[Plain-text document sources]
____________________

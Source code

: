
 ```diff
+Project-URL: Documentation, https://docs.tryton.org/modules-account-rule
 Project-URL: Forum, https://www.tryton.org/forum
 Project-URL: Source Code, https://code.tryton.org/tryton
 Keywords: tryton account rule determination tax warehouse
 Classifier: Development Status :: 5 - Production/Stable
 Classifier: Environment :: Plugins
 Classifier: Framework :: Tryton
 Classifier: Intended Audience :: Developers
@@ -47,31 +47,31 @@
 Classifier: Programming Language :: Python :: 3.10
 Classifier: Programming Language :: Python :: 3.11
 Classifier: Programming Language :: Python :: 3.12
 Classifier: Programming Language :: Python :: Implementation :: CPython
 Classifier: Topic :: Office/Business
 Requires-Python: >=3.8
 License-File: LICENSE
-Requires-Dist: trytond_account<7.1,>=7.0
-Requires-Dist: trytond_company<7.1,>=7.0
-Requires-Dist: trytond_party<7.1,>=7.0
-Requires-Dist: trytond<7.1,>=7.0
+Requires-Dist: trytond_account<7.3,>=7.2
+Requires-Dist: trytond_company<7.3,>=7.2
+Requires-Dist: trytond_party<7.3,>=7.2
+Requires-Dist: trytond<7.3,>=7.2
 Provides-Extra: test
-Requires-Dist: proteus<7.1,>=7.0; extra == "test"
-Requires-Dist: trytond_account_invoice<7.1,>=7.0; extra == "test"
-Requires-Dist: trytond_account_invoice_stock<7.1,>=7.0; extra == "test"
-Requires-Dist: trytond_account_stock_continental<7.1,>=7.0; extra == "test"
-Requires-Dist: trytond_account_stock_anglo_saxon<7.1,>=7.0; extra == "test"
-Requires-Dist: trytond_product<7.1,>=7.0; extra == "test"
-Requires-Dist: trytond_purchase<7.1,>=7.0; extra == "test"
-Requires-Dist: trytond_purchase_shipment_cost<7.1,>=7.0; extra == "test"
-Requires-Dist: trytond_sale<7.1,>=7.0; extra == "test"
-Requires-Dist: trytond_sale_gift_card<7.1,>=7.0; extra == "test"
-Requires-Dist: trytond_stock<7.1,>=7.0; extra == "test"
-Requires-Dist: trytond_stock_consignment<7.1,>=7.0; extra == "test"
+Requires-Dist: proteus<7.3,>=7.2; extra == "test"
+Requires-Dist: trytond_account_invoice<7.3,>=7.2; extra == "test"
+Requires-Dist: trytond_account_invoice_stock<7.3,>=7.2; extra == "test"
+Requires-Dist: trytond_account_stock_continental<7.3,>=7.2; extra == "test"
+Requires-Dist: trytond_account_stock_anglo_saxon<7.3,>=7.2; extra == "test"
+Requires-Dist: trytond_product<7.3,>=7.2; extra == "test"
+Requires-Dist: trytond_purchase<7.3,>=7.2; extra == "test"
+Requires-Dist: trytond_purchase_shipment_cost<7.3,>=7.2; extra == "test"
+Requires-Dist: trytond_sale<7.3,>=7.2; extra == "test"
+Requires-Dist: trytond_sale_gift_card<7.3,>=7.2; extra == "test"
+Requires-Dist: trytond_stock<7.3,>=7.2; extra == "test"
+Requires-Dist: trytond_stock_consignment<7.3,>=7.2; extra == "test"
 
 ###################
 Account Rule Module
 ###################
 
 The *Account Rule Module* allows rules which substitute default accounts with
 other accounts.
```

____________________

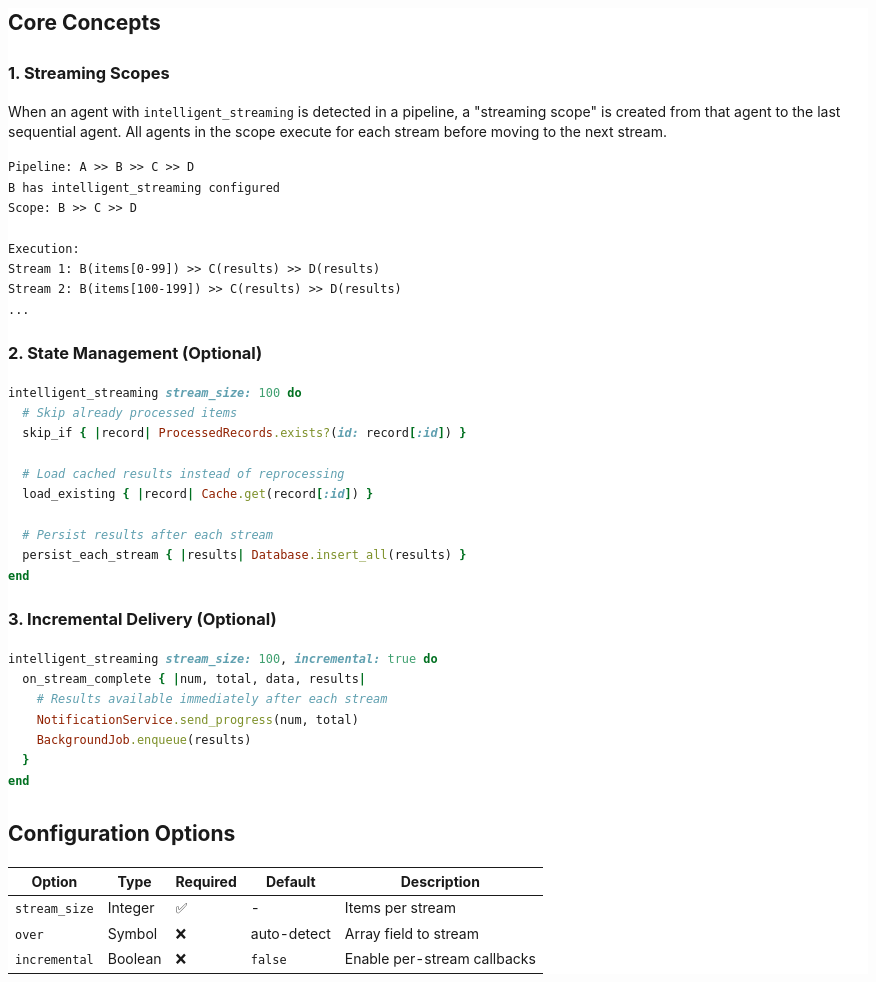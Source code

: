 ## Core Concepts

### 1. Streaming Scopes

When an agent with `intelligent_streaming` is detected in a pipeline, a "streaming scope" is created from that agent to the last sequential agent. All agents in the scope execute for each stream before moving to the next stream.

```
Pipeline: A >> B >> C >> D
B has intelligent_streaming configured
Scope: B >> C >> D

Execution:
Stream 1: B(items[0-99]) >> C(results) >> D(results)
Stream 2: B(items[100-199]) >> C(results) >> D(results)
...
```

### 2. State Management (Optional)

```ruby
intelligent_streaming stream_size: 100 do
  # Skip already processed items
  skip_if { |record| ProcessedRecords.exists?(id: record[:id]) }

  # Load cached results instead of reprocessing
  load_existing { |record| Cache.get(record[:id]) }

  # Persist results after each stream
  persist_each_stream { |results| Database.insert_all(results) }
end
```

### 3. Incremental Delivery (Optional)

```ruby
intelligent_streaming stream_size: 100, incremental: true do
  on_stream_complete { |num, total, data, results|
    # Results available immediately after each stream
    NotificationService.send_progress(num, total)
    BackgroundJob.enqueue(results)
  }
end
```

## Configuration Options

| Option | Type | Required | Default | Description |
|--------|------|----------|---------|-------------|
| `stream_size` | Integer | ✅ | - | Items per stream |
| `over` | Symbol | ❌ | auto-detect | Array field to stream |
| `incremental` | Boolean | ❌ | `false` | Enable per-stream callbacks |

____________________

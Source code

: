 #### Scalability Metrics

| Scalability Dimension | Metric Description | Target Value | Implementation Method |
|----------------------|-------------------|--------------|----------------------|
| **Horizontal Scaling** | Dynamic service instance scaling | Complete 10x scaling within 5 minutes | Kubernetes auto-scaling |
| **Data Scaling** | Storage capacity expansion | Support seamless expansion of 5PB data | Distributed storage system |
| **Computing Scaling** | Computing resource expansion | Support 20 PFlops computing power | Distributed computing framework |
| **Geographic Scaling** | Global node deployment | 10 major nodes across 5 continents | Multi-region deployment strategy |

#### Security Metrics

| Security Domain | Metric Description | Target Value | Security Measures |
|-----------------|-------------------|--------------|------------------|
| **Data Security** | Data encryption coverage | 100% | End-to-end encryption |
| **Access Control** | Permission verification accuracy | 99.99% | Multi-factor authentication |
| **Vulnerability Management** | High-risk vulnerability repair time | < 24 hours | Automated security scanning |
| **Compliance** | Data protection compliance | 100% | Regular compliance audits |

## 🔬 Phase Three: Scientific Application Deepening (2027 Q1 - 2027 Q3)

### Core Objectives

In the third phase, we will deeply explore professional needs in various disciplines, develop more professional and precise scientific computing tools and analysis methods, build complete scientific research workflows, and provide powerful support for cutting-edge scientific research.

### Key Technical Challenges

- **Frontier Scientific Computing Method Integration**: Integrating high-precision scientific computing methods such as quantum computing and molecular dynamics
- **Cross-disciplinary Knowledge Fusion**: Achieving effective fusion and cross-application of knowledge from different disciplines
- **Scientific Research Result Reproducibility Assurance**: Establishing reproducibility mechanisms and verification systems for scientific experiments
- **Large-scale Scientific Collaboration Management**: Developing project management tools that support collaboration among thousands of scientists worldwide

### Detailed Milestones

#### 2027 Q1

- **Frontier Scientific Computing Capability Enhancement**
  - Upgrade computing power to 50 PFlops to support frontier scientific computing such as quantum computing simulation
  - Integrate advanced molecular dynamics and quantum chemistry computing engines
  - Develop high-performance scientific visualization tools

____________________

**WHAT THE TASK ASKS:**
Copy out each line of the records that holds the string "Target".

**YOUR SOLUTION:**
| Scalability Dimension | Metric Description | Target Value | Implementation Method |
| Security Domain | Metric Description | Target Value | Security Measures |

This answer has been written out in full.